These are the key concepts you need to understand to accurately answer the question.

Initial-value Problem
An initial-value problem in differential equations involves finding a function that satisfies a differential equation and meets an initial condition. In our example, the differential equation is \( x' = x^{1/3} \), and the initial condition is \( x(0)=0 \).
This means we're seeking a function \( x(t) \) that describes how \( x \) evolves with time, starting from a specific value when \( t=0 \).
Initial-value problems are common because they often represent real-world scenarios where a system changes over time, starting from a known state.
  • The function that we derive must satisfy both the equation and the initial condition.
  • Such problems require solving the equation and applying the initial condition to obtain constants of integration.
This gives a unique solution within a specific interval, under certain conditions.
Variable Separation
Variable separation is a method to solve differential equations by separating variables on opposite sides of the equation.
In our exercise, this means putting all \( x \)-dependent terms on one side and all \( t \)-dependent terms on the other.
For \( x' = x^{1/3} \), variable separation transforms it into \( \frac{dx}{x^{1/3}} = dt \).
Here's how you proceed with it:
  • It allows for simple integration on both sides, leading to a more manageable form of the equation.
  • It's useful when the equation can be directly partitioned into pure functions of each variable.
With successful separation, integrating will yield terms that include the integration constants, which are key to finding the specific solution.
Integration
Integration is a fundamental operation in calculus that allows you to find the antiderivative of a function.
In the exercise, after separating the variables, the equation becomes \( \int x^{-1/3} \, dx = \int 1 \, dt \).
Integrating these leads to the expression \( \frac{3}{2} x^{2/3} = t + C \), where \( C \) is the constant of integration.
  • Integration helps in transforming differential equations into algebraic equations.
  • Simplified expressions allow us to solve for unknown functions like \( x(t) \).

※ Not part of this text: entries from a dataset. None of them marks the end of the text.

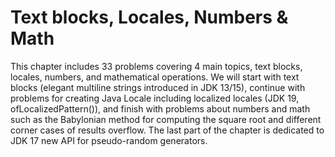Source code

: # Text blocks, Locales, Numbers & Math
This chapter includes 33 problems covering 4 main topics, text blocks, locales, numbers, and mathematical operations. We will start with text blocks (elegant multiline strings introduced in JDK 13/15), continue with problems for creating Java Locale including localized locales (JDK 19, ofLocalizedPattern()), and finish with problems about numbers and math such as the Babylonian method for computing the square root and different corner cases of results overflow. The last part of the chapter is dedicated to JDK 17 new API for pseudo-random generators.
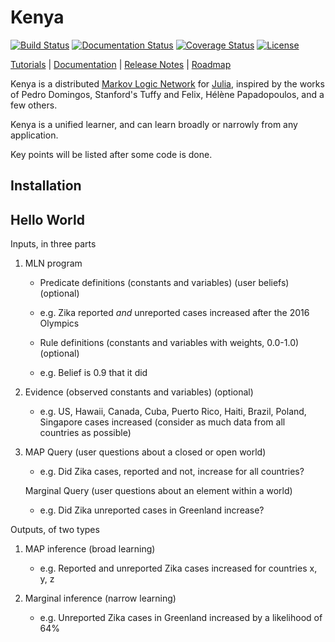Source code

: # Kenya

[![Build Status](https://travis-ci.org/hpoit/Kenya.jl.svg?branch=master)](https://travis-ci.org/hpoit/Kenya.jl)
[![Documentation Status](https://readthedocs.org/projects/kenyajl/badge/?version=latest)](http://kenyajl.readthedocs.org/)
[![Coverage Status](https://img.shields.io/coveralls/hpoit/Kenya.jl.svg?style=flat)](https://coveralls.io/r/hpoit/Kenya.jl?branch=master)
[![License](http://img.shields.io/badge/license-MIT-brightgreen.svg?style=flat)](LICENSE.md)

[Tutorials](http://kenyajl.readthedocs.org/en/latest/#tutorials) | [Documentation](http://kenyajl.readthedocs.org/) | [Release Notes](NEWS.md) | [Roadmap](https://github.com/hpoit/Kenya.jl/issues/1)

Kenya is a distributed [Markov Logic Network](https://en.wikipedia.org/wiki/Markov_logic_network) for [Julia](http://julialang.org/), inspired by the works of Pedro Domingos, Stanford's Tuffy and Felix, Hélène Papadopoulos, and a few others.

Kenya is a unified learner, and can learn broadly or narrowly from any application.

Key points will be listed after some code is done.

## Installation

## Hello World

Inputs, in three parts

1. MLN program
   * Predicate definitions (constants and variables) (user beliefs) (optional) 
   * e.g. Zika reported *and* unreported cases increased after the 2016 Olympics
  
   * Rule definitions (constants and variables with weights, 0.0-1.0) (optional) 
   * e.g. Belief is 0.9 that it did
  
2. Evidence (observed constants and variables) (optional) 
   * e.g. US, Hawaii, Canada, Cuba, Puerto Rico, Haiti, Brazil, Poland, Singapore     cases increased (consider as much data from all countries as possible)

3. MAP Query (user questions about a closed or open world) 
   * e.g. Did Zika cases, reported and not, increase for all countries?
   
   Marginal Query (user questions about an element within a world) 
   * e.g. Did Zika unreported cases in Greenland increase?

Outputs, of two types

1. MAP inference (broad learning)
   * e.g. Reported and unreported Zika cases increased for countries x, y, z
   
2. Marginal inference (narrow learning) 
   * e.g. Unreported Zika cases in Greenland increased by a likelihood of 64%
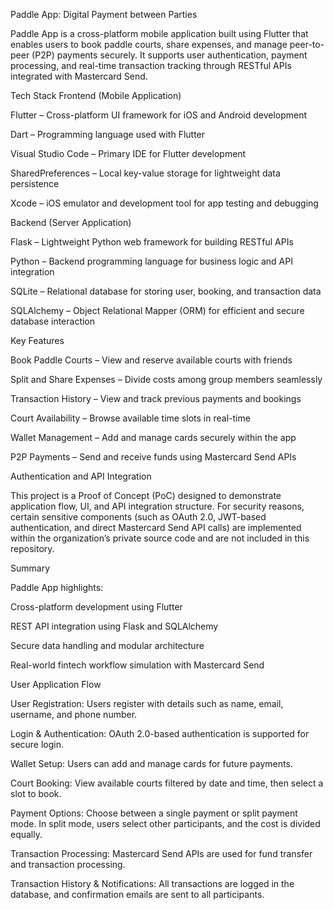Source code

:Paddle App: Digital Payment between Parties

Paddle App is a cross-platform mobile application built using Flutter that enables users to book paddle courts, share expenses, and manage peer-to-peer (P2P) payments securely.
It supports user authentication, payment processing, and real-time transaction tracking through RESTful APIs integrated with Mastercard Send.

Tech Stack
Frontend (Mobile Application)

Flutter – Cross-platform UI framework for iOS and Android development

Dart – Programming language used with Flutter

Visual Studio Code – Primary IDE for Flutter development

SharedPreferences – Local key-value storage for lightweight data persistence

Xcode – iOS emulator and development tool for app testing and debugging

Backend (Server Application)

Flask – Lightweight Python web framework for building RESTful APIs

Python – Backend programming language for business logic and API integration

SQLite – Relational database for storing user, booking, and transaction data

SQLAlchemy – Object Relational Mapper (ORM) for efficient and secure database interaction

Key Features

Book Paddle Courts – View and reserve available courts with friends

Split and Share Expenses – Divide costs among group members seamlessly

Transaction History – View and track previous payments and bookings

Court Availability – Browse available time slots in real-time

Wallet Management – Add and manage cards securely within the app

P2P Payments – Send and receive funds using Mastercard Send APIs

Authentication and API Integration

This project is a Proof of Concept (PoC) designed to demonstrate application flow, UI, and API integration structure.
For security reasons, certain sensitive components (such as OAuth 2.0, JWT-based authentication, and direct Mastercard Send API calls) are implemented within the organization’s private source code and are not included in this repository.

Summary

Paddle App highlights:

Cross-platform development using Flutter

REST API integration using Flask and SQLAlchemy

Secure data handling and modular architecture

Real-world fintech workflow simulation with Mastercard Send

User Application Flow

User Registration:
Users register with details such as name, email, username, and phone number.

Login & Authentication:
OAuth 2.0-based authentication is supported for secure login.

Wallet Setup:
Users can add and manage cards for future payments.

Court Booking:
View available courts filtered by date and time, then select a slot to book.

Payment Options:
Choose between a single payment or split payment mode.
In split mode, users select other participants, and the cost is divided equally.

Transaction Processing:
Mastercard Send APIs are used for fund transfer and transaction processing.

Transaction History & Notifications:
All transactions are logged in the database, and confirmation emails are sent to all participants.
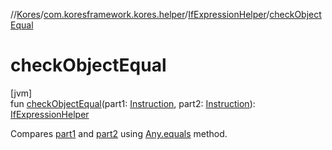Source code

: //[Kores](../../../index.md)/[com.koresframework.kores.helper](../index.md)/[IfExpressionHelper](index.md)/[checkObjectEqual](check-object-equal.md)

# checkObjectEqual

[jvm]\
fun [checkObjectEqual](check-object-equal.md)(part1: [Instruction](../../com.koresframework.kores/-instruction/index.md), part2: [Instruction](../../com.koresframework.kores/-instruction/index.md)): [IfExpressionHelper](index.md)

Compares [part1](check-object-equal.md) and [part2](check-object-equal.md) using [Any.equals](https://kotlinlang.org/api/latest/jvm/stdlib/kotlin/-any/equals.html) method.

After integration, applying initial conditions helps determine the specific value of \( C \) and thus, the unique solution.
Lipschitz Condition
The Lipschitz condition is a crucial concept in assuring the uniqueness of solutions to differential equations.
It's a type of constraint on the functions involved in the equation.
If a differential equation satisfies the Lipschitz condition in a region, then it guarantees uniqueness of the solution passing through a given point.
However, in our exercise, the equation \( x' = x^{1/3} \) fails to satisfy this condition at \( x = 0 \).
  • This means multiple solutions could exist from the same initial condition.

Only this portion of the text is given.